━━ Entries supplied ━━

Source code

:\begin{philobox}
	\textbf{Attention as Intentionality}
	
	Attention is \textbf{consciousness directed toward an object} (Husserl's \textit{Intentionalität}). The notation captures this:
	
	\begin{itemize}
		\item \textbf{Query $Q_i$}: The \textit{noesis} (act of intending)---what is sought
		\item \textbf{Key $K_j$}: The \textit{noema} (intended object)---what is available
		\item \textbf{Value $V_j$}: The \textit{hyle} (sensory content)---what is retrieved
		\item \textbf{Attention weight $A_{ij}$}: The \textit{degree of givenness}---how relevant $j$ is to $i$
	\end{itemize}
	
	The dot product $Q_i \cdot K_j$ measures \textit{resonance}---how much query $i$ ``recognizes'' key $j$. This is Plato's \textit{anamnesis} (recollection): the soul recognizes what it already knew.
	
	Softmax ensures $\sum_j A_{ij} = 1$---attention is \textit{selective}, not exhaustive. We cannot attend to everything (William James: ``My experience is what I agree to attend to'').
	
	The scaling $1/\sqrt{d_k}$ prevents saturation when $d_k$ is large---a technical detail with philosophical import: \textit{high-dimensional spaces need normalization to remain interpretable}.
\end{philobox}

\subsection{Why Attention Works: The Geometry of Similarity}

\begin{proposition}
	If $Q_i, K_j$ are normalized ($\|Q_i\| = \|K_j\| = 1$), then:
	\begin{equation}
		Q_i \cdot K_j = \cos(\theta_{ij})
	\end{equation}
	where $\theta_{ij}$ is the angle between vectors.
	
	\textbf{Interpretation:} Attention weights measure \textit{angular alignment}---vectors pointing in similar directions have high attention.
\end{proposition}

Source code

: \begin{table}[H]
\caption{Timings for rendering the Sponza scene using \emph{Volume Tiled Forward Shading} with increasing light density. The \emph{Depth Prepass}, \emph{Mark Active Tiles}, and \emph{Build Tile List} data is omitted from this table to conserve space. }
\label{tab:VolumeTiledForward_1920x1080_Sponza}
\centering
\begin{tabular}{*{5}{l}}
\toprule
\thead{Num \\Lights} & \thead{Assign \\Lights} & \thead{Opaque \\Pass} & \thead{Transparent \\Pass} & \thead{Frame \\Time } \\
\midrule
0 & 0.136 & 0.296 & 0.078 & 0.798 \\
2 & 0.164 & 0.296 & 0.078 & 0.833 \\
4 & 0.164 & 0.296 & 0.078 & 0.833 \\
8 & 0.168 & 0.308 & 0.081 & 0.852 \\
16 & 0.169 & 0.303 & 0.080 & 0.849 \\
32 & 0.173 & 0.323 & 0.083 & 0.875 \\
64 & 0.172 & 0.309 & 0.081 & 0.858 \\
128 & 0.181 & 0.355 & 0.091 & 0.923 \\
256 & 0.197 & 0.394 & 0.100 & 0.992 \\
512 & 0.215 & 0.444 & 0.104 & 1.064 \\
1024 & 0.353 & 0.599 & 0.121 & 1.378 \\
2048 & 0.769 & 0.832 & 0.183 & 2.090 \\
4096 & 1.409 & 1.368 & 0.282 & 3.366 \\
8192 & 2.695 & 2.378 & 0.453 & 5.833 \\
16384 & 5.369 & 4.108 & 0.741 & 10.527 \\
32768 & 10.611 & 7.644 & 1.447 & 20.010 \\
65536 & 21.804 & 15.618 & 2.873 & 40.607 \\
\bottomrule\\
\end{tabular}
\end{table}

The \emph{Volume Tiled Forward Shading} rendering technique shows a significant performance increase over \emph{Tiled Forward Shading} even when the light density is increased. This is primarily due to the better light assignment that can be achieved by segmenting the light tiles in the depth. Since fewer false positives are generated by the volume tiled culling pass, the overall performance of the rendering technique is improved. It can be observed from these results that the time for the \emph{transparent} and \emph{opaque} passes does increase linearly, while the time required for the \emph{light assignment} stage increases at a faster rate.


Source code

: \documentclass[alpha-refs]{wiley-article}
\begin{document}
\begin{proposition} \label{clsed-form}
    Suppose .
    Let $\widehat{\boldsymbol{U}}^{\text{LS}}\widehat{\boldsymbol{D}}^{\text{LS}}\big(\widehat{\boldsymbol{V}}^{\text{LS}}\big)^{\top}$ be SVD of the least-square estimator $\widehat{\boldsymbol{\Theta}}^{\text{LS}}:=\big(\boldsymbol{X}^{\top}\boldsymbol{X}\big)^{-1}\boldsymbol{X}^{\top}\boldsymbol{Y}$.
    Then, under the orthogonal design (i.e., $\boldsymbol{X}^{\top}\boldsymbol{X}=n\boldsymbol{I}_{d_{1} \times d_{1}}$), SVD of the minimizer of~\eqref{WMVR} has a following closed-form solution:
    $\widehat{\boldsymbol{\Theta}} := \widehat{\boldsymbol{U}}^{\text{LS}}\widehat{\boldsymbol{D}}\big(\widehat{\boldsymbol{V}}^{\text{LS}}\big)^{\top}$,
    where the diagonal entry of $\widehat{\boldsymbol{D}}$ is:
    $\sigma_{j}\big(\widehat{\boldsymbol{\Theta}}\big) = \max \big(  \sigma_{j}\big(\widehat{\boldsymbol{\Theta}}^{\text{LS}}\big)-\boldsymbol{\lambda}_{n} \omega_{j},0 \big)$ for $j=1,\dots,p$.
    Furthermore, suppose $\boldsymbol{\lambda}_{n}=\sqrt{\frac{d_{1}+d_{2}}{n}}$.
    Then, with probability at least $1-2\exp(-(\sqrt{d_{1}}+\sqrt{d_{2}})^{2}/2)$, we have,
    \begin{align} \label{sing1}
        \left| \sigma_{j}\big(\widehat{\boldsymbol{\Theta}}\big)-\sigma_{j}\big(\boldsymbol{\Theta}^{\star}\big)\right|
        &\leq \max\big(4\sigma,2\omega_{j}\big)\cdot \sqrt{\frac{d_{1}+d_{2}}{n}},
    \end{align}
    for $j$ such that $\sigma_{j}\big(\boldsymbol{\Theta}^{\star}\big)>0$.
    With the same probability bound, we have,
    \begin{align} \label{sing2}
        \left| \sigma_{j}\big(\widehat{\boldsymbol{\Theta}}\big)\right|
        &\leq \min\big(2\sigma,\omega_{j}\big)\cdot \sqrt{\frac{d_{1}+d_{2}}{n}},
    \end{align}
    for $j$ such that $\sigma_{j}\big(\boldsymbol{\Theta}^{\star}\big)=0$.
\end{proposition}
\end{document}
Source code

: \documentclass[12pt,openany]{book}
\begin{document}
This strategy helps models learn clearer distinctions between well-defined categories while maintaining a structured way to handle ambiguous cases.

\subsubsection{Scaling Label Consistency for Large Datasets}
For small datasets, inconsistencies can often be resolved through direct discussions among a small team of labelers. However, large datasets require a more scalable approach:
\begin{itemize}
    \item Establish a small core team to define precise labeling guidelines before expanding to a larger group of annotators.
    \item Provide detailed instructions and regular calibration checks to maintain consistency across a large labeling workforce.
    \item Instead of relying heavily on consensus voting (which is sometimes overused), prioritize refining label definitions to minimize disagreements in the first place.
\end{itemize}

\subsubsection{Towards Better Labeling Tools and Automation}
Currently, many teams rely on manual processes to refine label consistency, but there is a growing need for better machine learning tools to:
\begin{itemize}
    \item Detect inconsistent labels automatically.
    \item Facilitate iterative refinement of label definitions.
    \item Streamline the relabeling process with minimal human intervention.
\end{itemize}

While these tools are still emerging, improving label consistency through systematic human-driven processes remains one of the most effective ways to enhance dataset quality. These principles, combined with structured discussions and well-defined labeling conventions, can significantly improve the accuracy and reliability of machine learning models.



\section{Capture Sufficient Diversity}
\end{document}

━━━

All of the entries above need to be set down again exactly.

Source code

:\begin{philobox}
	\textbf{Attention as Intentionality}
	
	Attention is \textbf{consciousness directed toward an object} (Husserl's \textit{Intentionalität}). The notation captures this:
	
	\begin{itemize}
		\item \textbf{Query $Q_i$}: The \textit{noesis} (act of intending)---what is sought
		\item \textbf{Key $K_j$}: The \textit{noema} (intended object)---what is available
		\item \textbf{Value $V_j$}: The \textit{hyle} (sensory content)---what is retrieved
		\item \textbf{Attention weight $A_{ij}$}: The \textit{degree of givenness}---how relevant $j$ is to $i$
	\end{itemize}
	
	The dot product $Q_i \cdot K_j$ measures \textit{resonance}---how much query $i$ ``recognizes'' key $j$. This is Plato's \textit{anamnesis} (recollection): the soul recognizes what it already knew.
	
	Softmax ensures $\sum_j A_{ij} = 1$---attention is \textit{selective}, not exhaustive. We cannot attend to everything (William James: ``My experience is what I agree to attend to'').
	
	The scaling $1/\sqrt{d_k}$ prevents saturation when $d_k$ is large---a technical detail with philosophical import: \textit{high-dimensional spaces need normalization to remain interpretable}.
\end{philobox}

\subsection{Why Attention Works: The Geometry of Similarity}

\begin{proposition}
	If $Q_i, K_j$ are normalized ($\|Q_i\| = \|K_j\| = 1$), then:
	\begin{equation}
		Q_i \cdot K_j = \cos(\theta_{ij})
	\end{equation}
	where $\theta_{ij}$ is the angle between vectors.
	
	\textbf{Interpretation:} Attention weights measure \textit{angular alignment}---vectors pointing in similar directions have high attention.
\end{proposition}

Source code

: \begin{table}[H]
\caption{Timings for rendering the Sponza scene using \emph{Volume Tiled Forward Shading} with increasing light density. The \emph{Depth Prepass}, \emph{Mark Active Tiles}, and \emph{Build Tile List} data is omitted from this table to conserve space. }
\label{tab:VolumeTiledForward_1920x1080_Sponza}
\centering
\begin{tabular}{*{5}{l}}
\toprule
\thead{Num \\Lights} & \thead{Assign \\Lights} & \thead{Opaque \\Pass} & \thead{Transparent \\Pass} & \thead{Frame \\Time } \\
\midrule
0 & 0.136 & 0.296 & 0.078 & 0.798 \\
2 & 0.164 & 0.296 & 0.078 & 0.833 \\
4 & 0.164 & 0.296 & 0.078 & 0.833 \\
8 & 0.168 & 0.308 & 0.081 & 0.852 \\
16 & 0.169 & 0.303 & 0.080 & 0.849 \\
32 & 0.173 & 0.323 & 0.083 & 0.875 \\
64 & 0.172 & 0.309 & 0.081 & 0.858 \\
128 & 0.181 & 0.355 & 0.091 & 0.923 \\
256 & 0.197 & 0.394 & 0.100 & 0.992 \\
512 & 0.215 & 0.444 & 0.104 & 1.064 \\
1024 & 0.353 & 0.599 & 0.121 & 1.378 \\
2048 & 0.769 & 0.832 & 0.183 & 2.090 \\
4096 & 1.409 & 1.368 & 0.282 & 3.366 \\
8192 & 2.695 & 2.378 & 0.453 & 5.833 \\
16384 & 5.369 & 4.108 & 0.741 & 10.527 \\
32768 & 10.611 & 7.644 & 1.447 & 20.010 \\
65536 & 21.804 & 15.618 & 2.873 & 40.607 \\
\bottomrule\\
\end{tabular}
\end{table}

The \emph{Volume Tiled Forward Shading} rendering technique shows a significant performance increase over \emph{Tiled Forward Shading} even when the light density is increased. This is primarily due to the better light assignment that can be achieved by segmenting the light tiles in the depth. Since fewer false positives are generated by the volume tiled culling pass, the overall performance of the rendering technique is improved. It can be observed from these results that the time for the \emph{transparent} and \emph{opaque} passes does increase linearly, while the time required for the \emph{light assignment} stage increases at a faster rate.


Source code

: \documentclass[alpha-refs]{wiley-article}
\begin{document}
\begin{proposition} \label{clsed-form}
    Suppose .
    Let $\widehat{\boldsymbol{U}}^{\text{LS}}\widehat{\boldsymbol{D}}^{\text{LS}}\big(\widehat{\boldsymbol{V}}^{\text{LS}}\big)^{\top}$ be SVD of the least-square estimator $\widehat{\boldsymbol{\Theta}}^{\text{LS}}:=\big(\boldsymbol{X}^{\top}\boldsymbol{X}\big)^{-1}\boldsymbol{X}^{\top}\boldsymbol{Y}$.
    Then, under the orthogonal design (i.e., $\boldsymbol{X}^{\top}\boldsymbol{X}=n\boldsymbol{I}_{d_{1} \times d_{1}}$), SVD of the minimizer of~\eqref{WMVR} has a following closed-form solution:
    $\widehat{\boldsymbol{\Theta}} := \widehat{\boldsymbol{U}}^{\text{LS}}\widehat{\boldsymbol{D}}\big(\widehat{\boldsymbol{V}}^{\text{LS}}\big)^{\top}$,
    where the diagonal entry of $\widehat{\boldsymbol{D}}$ is:
    $\sigma_{j}\big(\widehat{\boldsymbol{\Theta}}\big) = \max \big(  \sigma_{j}\big(\widehat{\boldsymbol{\Theta}}^{\text{LS}}\big)-\boldsymbol{\lambda}_{n} \omega_{j},0 \big)$ for $j=1,\dots,p$.
    Furthermore, suppose $\boldsymbol{\lambda}_{n}=\sqrt{\frac{d_{1}+d_{2}}{n}}$.
    Then, with probability at least $1-2\exp(-(\sqrt{d_{1}}+\sqrt{d_{2}})^{2}/2)$, we have,
    \begin{align} \label{sing1}
        \left| \sigma_{j}\big(\widehat{\boldsymbol{\Theta}}\big)-\sigma_{j}\big(\boldsymbol{\Theta}^{\star}\big)\right|
        &\leq \max\big(4\sigma,2\omega_{j}\big)\cdot \sqrt{\frac{d_{1}+d_{2}}{n}},
    \end{align}
    for $j$ such that $\sigma_{j}\big(\boldsymbol{\Theta}^{\star}\big)>0$.
    With the same probability bound, we have,
    \begin{align} \label{sing2}
        \left| \sigma_{j}\big(\widehat{\boldsymbol{\Theta}}\big)\right|
        &\leq \min\big(2\sigma,\omega_{j}\big)\cdot \sqrt{\frac{d_{1}+d_{2}}{n}},
    \end{align}
    for $j$ such that $\sigma_{j}\big(\boldsymbol{\Theta}^{\star}\big)=0$.
\end{proposition}
\end{document}
Source code

: \documentclass[12pt,openany]{book}
\begin{document}
This strategy helps models learn clearer distinctions between well-defined categories while maintaining a structured way to handle ambiguous cases.

\subsubsection{Scaling Label Consistency for Large Datasets}
For small datasets, inconsistencies can often be resolved through direct discussions among a small team of labelers. However, large datasets require a more scalable approach:
\begin{itemize}
    \item Establish a small core team to define precise labeling guidelines before expanding to a larger group of annotators.
    \item Provide detailed instructions and regular calibration checks to maintain consistency across a large labeling workforce.
    \item Instead of relying heavily on consensus voting (which is sometimes overused), prioritize refining label definitions to minimize disagreements in the first place.
\end{itemize}

\subsubsection{Towards Better Labeling Tools and Automation}
Currently, many teams rely on manual processes to refine label consistency, but there is a growing need for better machine learning tools to:
\begin{itemize}
    \item Detect inconsistent labels automatically.
    \item Facilitate iterative refinement of label definitions.
    \item Streamline the relabeling process with minimal human intervention.
\end{itemize}

While these tools are still emerging, improving label consistency through systematic human-driven processes remains one of the most effective ways to enhance dataset quality. These principles, combined with structured discussions and well-defined labeling conventions, can significantly improve the accuracy and reliability of machine learning models.



\section{Capture Sufficient Diversity}
\end{document}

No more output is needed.